If the Council joined the LGFA Scheme as a Guaranteeing Local Authority, it would be able to borrow more than $20million from the LGFA and would be charged a lower interest margin for its borrowing. LGFA currently has 59 member councils and is the largest lender to the local government sector with loans outstanding of approximately $8.5 billion. One of the contributing factors to the success of LGFA in delivering low cost funding to the sector has been its AA+ credit rating. This is the same as the New Zealand Government. Currently, the LGFA estimates it is delivering costs savings to its member councils of $25 million annually. This saving would otherwise need to be funded by higher rates. LGFA would not achieve the AA+ credit rating without the guarantee structure and therefore there would be no savings in borrowing costs to councils.
LGFA GUARANTEE
Currently there are 48 councils (based on the LGFA September update) who have signed the joint and several guarantee. It is important to note that guarantors are guaranteeing LGFA and not individual councils. The guarantee is limited to a council’s rates income as a percentage of the rates income of all the guaranteeing councils. If the Taranaki Regional Council became a guaranteeing council, we estimate that the Taranaki Regional Council’s share of the guarantee would be approximately 0.16%. This means that if a $100 million call was made under the guarantee, Taranaki Regional Council would contribute $160,000. This figure may change over time as the percentage of total rates income changes.
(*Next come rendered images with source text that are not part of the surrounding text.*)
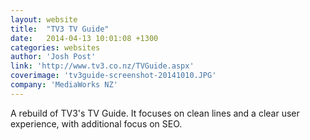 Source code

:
 ```yaml
---
layout: website
title:  "TV3 TV Guide"
date:   2014-04-13 10:01:08 +1300
categories: websites
author: 'Josh Post'
link: 'http://www.tv3.co.nz/TVGuide.aspx'
coverimage: 'tv3guide-screenshot-20141010.JPG'
company: 'MediaWorks NZ'
---
```


A rebuild of TV3's TV Guide. It focuses on clean lines and a clear user experience, with additional focus on SEO. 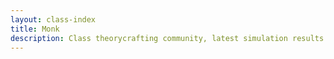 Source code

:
 ```yaml
---
layout: class-index
title: Monk
description: Class theorycrafting community, latest simulation results and resources -based on SimulationCraft- for World of Warcraft.
---
```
When assessing the potential liability, or consequence of a call under the guarantee we need to assess the likelihood of a: 1. council defaulting on its loans; 2. loss on the loans even if a council does default; and 3. call on guarantors. All the above three factors have a very low probability due to the following mitigating factors.
LIKELIHOOD OF COUNCIL DEFAULT
Performance of the New Zealand Local Authority Sector: There has never been a default by a New Zealand Council. In addition, there is strong oversight of the sector by the Office of the Auditor General (OAG) and the Department of Internal Affairs (DIA). If the Government has concerns over the performance of a council, there are a number of intervention steps that can be taken including the appointment of a Crown Observer through to the appointment of Commissioners.
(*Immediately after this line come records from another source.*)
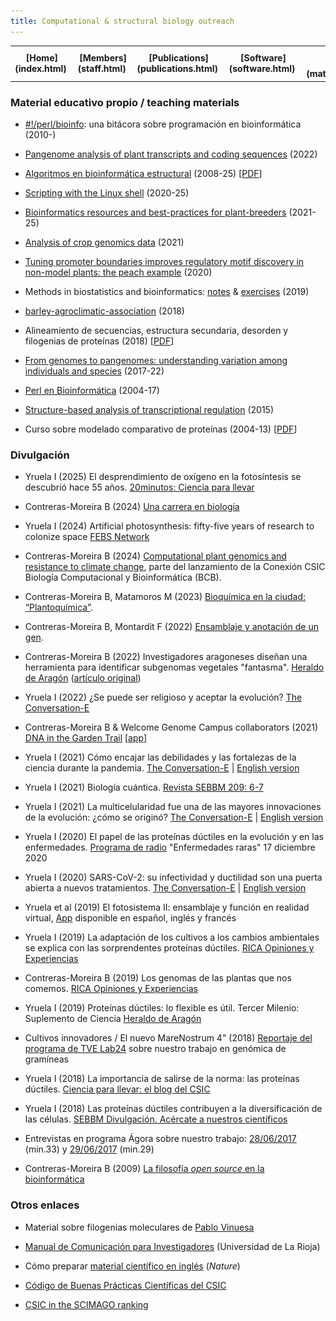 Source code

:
 ```yaml
---
title: Computational & structural biology outreach
---
```


<table align="center" width=100%>
  <tr>
    <td align="center"><b>[Home](index.html)</b>&nbsp;</td>
    <td align="center"><b>[Members](staff.html)</b>&nbsp;</td>
    <td align="center"><b>[Publications](publications.html)</b>&nbsp;</td>
    <td align="center"><b>[Software](software.html)</b>&nbsp;</td>
    <td align="center"><b>[Material educativo](matdidactico.html)</b>&nbsp;</td>
    <td align="center"><a href="https://bioinfoperl.blogspot.com"><b>Blog</b></a>&nbsp;</td>
    <td align="center"><a href="https://www.eead.csic.es"><img src="pics/logoEEAD.png"></a></td>
  </tr>
</table>


### Material educativo propio / teaching materials

* [#!/perl/bioinfo](http://bioinfoperl.blogspot.com/): una bitácora sobre programación en bioinformática (2010-)

* [Pangenome analysis of plant transcripts and coding sequences](http://eead-csic-compbio.github.io/get_homologues/plant_pangenome/protocol.html) (2022)

* [Algoritmos en bioinformática estructural](http://eead-csic-compbio.github.io/bioinformatica_estructural)
(2008-25) [[PDF](http://digital.csic.es/handle/10261/21892)]

* [Scripting with the Linux shell](https://github.com/eead-csic-compbio/scripting_linux_shell) (2020-25)

* [Bioinformatics resources and best-practices for plant-breeders](https://eead-csic-compbio.github.io/bioinformatics/) (2021-25)

* [Analysis of crop genomics data](http://training.ensembl.org/events/2021/2021-03-01-CABANA) (2021)

* [Tuning promoter boundaries improves regulatory motif discovery in non-model plants: the peach example](https://eead-csic-compbio.github.io/coexpression_motif_discovery/peach/Tutorial.html) (2020)

* Methods in biostatistics and bioinformatics: [notes](https://github.com/eead-csic-compbio/biostats_bioinfo) & [exercises](https://github.com/eead-csic-compbio/methods_biostats_bioinfo) (2019)

* [barley-agroclimatic-association](https://eead-csic-compbio.github.io/barley-agroclimatic-association) (2018)

* Alineamiento de secuencias, estructura secundaria, desorden y filogenias de proteínas (2018) [[PDF](http://digital.csic.es/handle/10261/117608)]

* [From genomes to pangenomes: understanding variation among individuals and species](http://eead-csic-compbio.github.io/get_homologues/tutorial/pangenome_tutorial.html) (2017-22)

* [Perl en Bioinformática](https://eead-csic-compbio.github.io/perl_bioinformatica/) (2004-17)

* [Structure-based analysis of transcriptional regulation](http://jvanheld.github.io/cisreg_course/structure/struct-regulation.html) (2015)
    
* Curso sobre modelado comparativo de proteínas (2004-13) [[PDF](http://digital.csic.es/handle/10261/59335)]

<!--[Computational analysis of regulatory
proteins](http://www.eead.csic.es/compbio/material/regulatory_proteins)
(2013) -->
<!--[Programación en clusters
Rocks](http://www.eead.csic.es/compbio/material/programacion_rocks)
(2007-11)
[Taller de (bio)Perl](http://www.eead.csic.es/compbio/material/bioperl/)
(2010)
[![](./pics/diskette.png)](http://digital.csic.es/handle/10261/19918)
[Paseo por la
bioinformática](http://www.eead.csic.es/compbio/material/paseo_bioinfo)
([Escuela Nacional Preparatoria](http://dgenp.unam.mx)/UNAM 2007)
-->

### Divulgación

* Yruela I (2025) El desprendimiento de oxígeno en la fotosíntesis se descubrió hace 55 años. [20minutos: Ciencia para llevar](https://www.20minutos.es/ciencia/blogs/ciencia-para-llevar-csic/desprendimiento-oxigeno-fotosintesis-se-descubrio-hace-55-anos-5649730)

* Contreras-Moreira B (2024) [Una carrera en biología](https://docs.google.com/presentation/d/1gp2U4JclaOTb1YiCM6VptqBsraK9dnNEPypSU31l1DI/edit#slide=id.gc6f9544c1_0_0)

* Yruela I (2024) Artificial photosynthesis: fifty-five years of research to colonize space [FEBS Network](https://bit.ly/43bPBGw) 

* Contreras-Moreira B (2024) [Computational plant genomics and resistance to climate change](https://www.youtube.com/watch?v=LSOGOgnwhhk&t=9460s), 
parte del lanzamiento de la Conexión CSIC Biología Computacional y Bioinformática (BCB).

* Contreras-Moreira B, Matamoros M (2023) [Bioquímica en la ciudad: “Plantoquímica”](https://eead-csic-compbio.github.io/plantoquimica). 

* Contreras-Moreira B, Montardit F (2022) [Ensamblaje y anotación de un gen](https://docs.google.com/presentation/d/1cdVqYEJb8iCSjjlGOZ0ToF6pLvNQiInNDn6TbJ7AuMk/edit?usp=sharing). 

* Contreras-Moreira B (2022) Investigadores aragoneses diseñan una herramienta para identificar subgenomas vegetales "fantasma". [Heraldo de Aragón](https://www.heraldo.es/noticias/aragon/huesca/2022/03/01/investigadores-aragoneses-disenan-una-herramienta-para-identificar-subgenomas-vegetales-fantasma-1556672.html) ([artículo original](https://onlinelibrary.wiley.com/doi/10.1111/tpj.15650))

* Yruela I (2022) ¿Se puede ser religioso y aceptar la evolución?  [The Conversation-E](https://theconversation.com/se-puede-ser-religioso-y-aceptar-la-evolucion-179870) 

* Contreras-Moreira B & Welcome Genome Campus collaborators (2021) [DNA in the Garden Trail](https://www.botanic.cam.ac.uk/education-learning/trails/dnatrail) [[app](https://guidemap.to/cubgdna/#hello)]

* Yruela I (2021) Cómo encajar las debilidades y las fortalezas de la ciencia durante la pandemia. [The Conversation-E](https://theconversation.com/como-encajar-las-debilidades-y-las-fortalezas-de-la-ciencia-durante-la-pandemia-154909) | [English version](https://network.febs.org/posts/how-do-the-weaknesses-and-strengths-of-science-fit-together-during-the-pandemic) 

* Yruela I (2021) Biología cuántica. [Revista SEBBM 209: 6-7](https://revista.sebbm.es/pdf.php?id=805)

* Yruela I (2021) La multicelularidad fue una de las mayores innovaciones de la evolución: ¿cómo se originó? [The Conversation-E](https://theconversation.com/la-multicelularidad-fue-una-de-las-mayores-innovaciones-de-la-evolucion-como-se-origino-161629) | [English version](https://network.febs.org/posts/how-did-multicellularity-originate-mechanisms-explaining-a-decisive-evolutionary-innovation)

* Yruela I (2020) El papel de las proteínas dúctiles en la evolución y en las enfermedades. [Programa de radio](https://www.ivoox.com/proteinas-ductiles-evolucion-las-audios-mp3_rf_62618249_1.html) "Enfermedades raras" 17 diciembre 2020

* Yruela I (2020) SARS-CoV-2: su infectividad y ductilidad son una puerta abierta a nuevos tratamientos. [The Conversation-E](https://theconversation.com/sars-cov-2-su-infectividad-y-ductilidad-son-una-puerta-abierta-a-nuevos-tratamientos-149887) | [English version](https://network.febs.org/posts/sars-cov-2-its-infectivity-and-ductility-are-an-open-door-to-new-treatments)

* Yruela et al (2019) El fotosistema II: ensamblaje y función en realidad virtual, [App](https://digital.csic.es/handle/10261/196378) disponible en español, inglés y francés

* Yruela I (2019) La adaptación de los cultivos a los cambios ambientales se explica con las sorprendentes proteínas dúctiles. [RICA Opiniones y Experiencias](http://rica.chil.me/post/la-adaptacion-de-los-cultivos-a-los-cambios-ambientales-se-explica-con-las-sorpr-271967)

* Contreras-Moreira B (2019) Los genomas de las plantas que nos comemos. [RICA Opiniones y Experiencias](http://hdl.handle.net/10532/4720)

* Yruela I (2019) Proteínas dúctiles: lo flexible es útil. Tercer Milenio: Suplemento de Ciencia [Heraldo de Aragón](https://www.heraldo.es/noticias/sociedad/2019/04/24/proteinas-ductiles-lo-flexible-es-util-1310686.html)

* Cultivos innovadores / El nuevo MareNostrum 4" (2018) [Reportaje del programa de TVE Lab24](http://rtve.es/v/4467805?t=09m16s) sobre nuestro trabajo en genómica de gramíneas

* Yruela I (2018) La importancia de salirse de la norma: las proteínas dúctiles. [Ciencia para llevar: el blog del CSIC](https://blogs.20minutos.es/ciencia-para-llevar-csic/2018/12/26)

* Yruela I (2018) Las proteínas dúctiles contribuyen a la diversificación de las células. [SEBBM Divulgación. Acércate a nuestros científicos](https://sebbm.es/acercate-a/las-proteinas-ductiles-contribuyen-a-la-diversificacion-de-las-celulas)

* Entrevistas en programa Ágora sobre nuestro trabajo: [28/06/2017](https://www.cartv.es/aragonradio/podcast/emision/agora-28-06-2017) (min.33) y 
[29/06/2017](https://www.cartv.es/aragonradio/podcast/emision/agora-29-06-2017) (min.29) 

* Contreras-Moreira B (2009) [La filosofía *open source* en la bioinformática](https://digital.csic.es/handle/10261/22507)

</ol>


### Otros enlaces

* Material sobre filogenias moleculares de [Pablo Vinuesa](https://www.ccg.unam.mx/~vinuesa/Phylogeny_tutorials_PV.html)

<!--* Cómo llegar a [dedicarse a la ciencia](./papers/ComoSerCientifico2007.pdf) (de Fernando Valladares) -->

* [Manual de Comunicación para Investigadores](http://comunicaciencia.unirioja.es) (Universidad de La
Rioja)

* Cómo preparar [material científico en inglés](http://www.nature.com/scitable/ebooks/english-communication-for-scientists-14053993/contents)
(*Nature*)

* [Código de Buenas Prácticas Científicas del CSIC](http://bibliotecas.csic.es/es/codigo.buenas%20practicas-cientificas-csic)

* [CSIC in the SCIMAGO ranking](https://www.scimagoir.com/institution.php?idp=32011)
LIKELIHOOD OF A LOSS ON THE LOANS IN EVENT OF DEFAULT LGFA
Has a range of financial covenants. LGFA member councils that borrow from LGFA need to comply with these financial covenants on an annual basis. The covenants restrict the amount of money a council can borrow. In its 2017 report on LGFA, Standard & Poor’s state that “LGFA’s loan quality is exceptional; all loans in its portfolio are neither past due nor impaired since LGFA’s inception in 2011. It has sound underwriting processes, which involve periodic compliance to the covenants that it sets”. Further all lending undertaken by LGFA to councils is done with a security charge over the council’s rates. This means that in the event of a default by a council, LGFA can appoint a statutory manager who can impose a special rate that would be able to recover the amount owed to LGFA. This ensures all lending to councils is the first ranking creditor.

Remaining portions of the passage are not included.